Rather than push back on instinct alone, I partnered with our user researcher to run an unmoderated concept test in UserZoom — comparing both approaches directly to let the data decide.

Option A — Geographic map view
Option A — Geographic map view
Option B — Relational cluster view
Option B — Informed the cluster topology in vSphere Client
71%
Participants preferred the relational cluster view over the geographic map
70 valid responses collected within one week after iterating on the study design to reduce completion friction. Admins already had geographic locations internalized — what they needed was granular, actionable replication health data.
Behind the scene
Study results in UserZoom
Study results in UserZoom
Research shareout deck
Research shareout deck

The data changed the direction. The geographic map was dropped. Instead, we shipped a cluster topology view with connectivity status inside vSphere Client — the kind of view admins were already thinking in.

Cluster replication topology on the cluster dashboard
Different statuses of cluster replication topology on the cluster dashboard
Challenge 04

Solving Discoverability After Launch

After 9.0 shipped, feedback was consistent: admins couldn't find the feature. The architecture is the problem — no appliance means no UI, so first-time users hit a blank page with no explanation. Engineering couldn't fix the underlying issue in 9.0. In 9.1, I turned that blank page into a step-by-step onboarding flow with pre-filled URLs, so admins could get set up without opening a single doc.

Select a step above

Outcomes & Reflection

vSAN Data Protection shipped as a native capability inside vSphere. No separate product to buy, no separate agent to deploy.

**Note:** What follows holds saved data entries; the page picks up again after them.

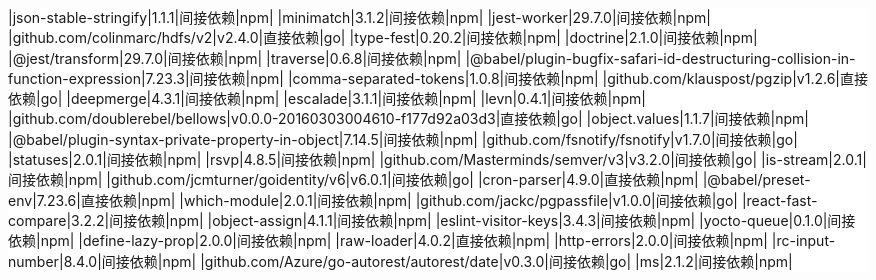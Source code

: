 |json-stable-stringify|1.1.1|间接依赖|npm|
|minimatch|3.1.2|间接依赖|npm|
|jest-worker|29.7.0|间接依赖|npm|
|github.com/colinmarc/hdfs/v2|v2.4.0|直接依赖|go|
|type-fest|0.20.2|间接依赖|npm|
|doctrine|2.1.0|间接依赖|npm|
|@jest/transform|29.7.0|间接依赖|npm|
|traverse|0.6.8|间接依赖|npm|
|@babel/plugin-bugfix-safari-id-destructuring-collision-in-function-expression|7.23.3|间接依赖|npm|
|comma-separated-tokens|1.0.8|间接依赖|npm|
|github.com/klauspost/pgzip|v1.2.6|直接依赖|go|
|deepmerge|4.3.1|间接依赖|npm|
|escalade|3.1.1|间接依赖|npm|
|levn|0.4.1|间接依赖|npm|
|github.com/doublerebel/bellows|v0.0.0-20160303004610-f177d92a03d3|直接依赖|go|
|object.values|1.1.7|间接依赖|npm|
|@babel/plugin-syntax-private-property-in-object|7.14.5|间接依赖|npm|
|github.com/fsnotify/fsnotify|v1.7.0|间接依赖|go|
|statuses|2.0.1|间接依赖|npm|
|rsvp|4.8.5|间接依赖|npm|
|github.com/Masterminds/semver/v3|v3.2.0|间接依赖|go|
|is-stream|2.0.1|间接依赖|npm|
|github.com/jcmturner/goidentity/v6|v6.0.1|间接依赖|go|
|cron-parser|4.9.0|直接依赖|npm|
|@babel/preset-env|7.23.6|直接依赖|npm|
|which-module|2.0.1|间接依赖|npm|
|github.com/jackc/pgpassfile|v1.0.0|间接依赖|go|
|react-fast-compare|3.2.2|间接依赖|npm|
|object-assign|4.1.1|间接依赖|npm|
|eslint-visitor-keys|3.4.3|间接依赖|npm|
|yocto-queue|0.1.0|间接依赖|npm|
|define-lazy-prop|2.0.0|间接依赖|npm|
|raw-loader|4.0.2|直接依赖|npm|
|http-errors|2.0.0|间接依赖|npm|
|rc-input-number|8.4.0|间接依赖|npm|
|github.com/Azure/go-autorest/autorest/date|v0.3.0|间接依赖|go|
|ms|2.1.2|间接依赖|npm|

Just protection inside the software admins were already running.

The community response matched what we heard in research. Practitioners called out how it fit into their existing workflows without extra overhead. As the product team put it: "a way to protect data that is easy to use, efficient, and integrated right into the software they already know."

vSAN Data Protection in VMware Cloud Foundation — The Solution You Already Own
Phase 2 release — vSAN Data Protection in VMware Cloud Foundation

Looking back...

Designing this from scratch was the hardest and most rewarding thing I've done. Watching a rough Figma sketch become something infra admins actually rely on — that's the job.

None of this happened alone. My PM trusted my calls when the research was pointing somewhere unexpected. My manager and the broader UX team pushed back when I needed it and covered my blind spots. That kind of team is rare.

I came in curious and left with things that take time to build: domain depth, a sharper instinct for when research can shift a decision, and the confidence that comes from shipping something real. I'm ready for whatever comes next.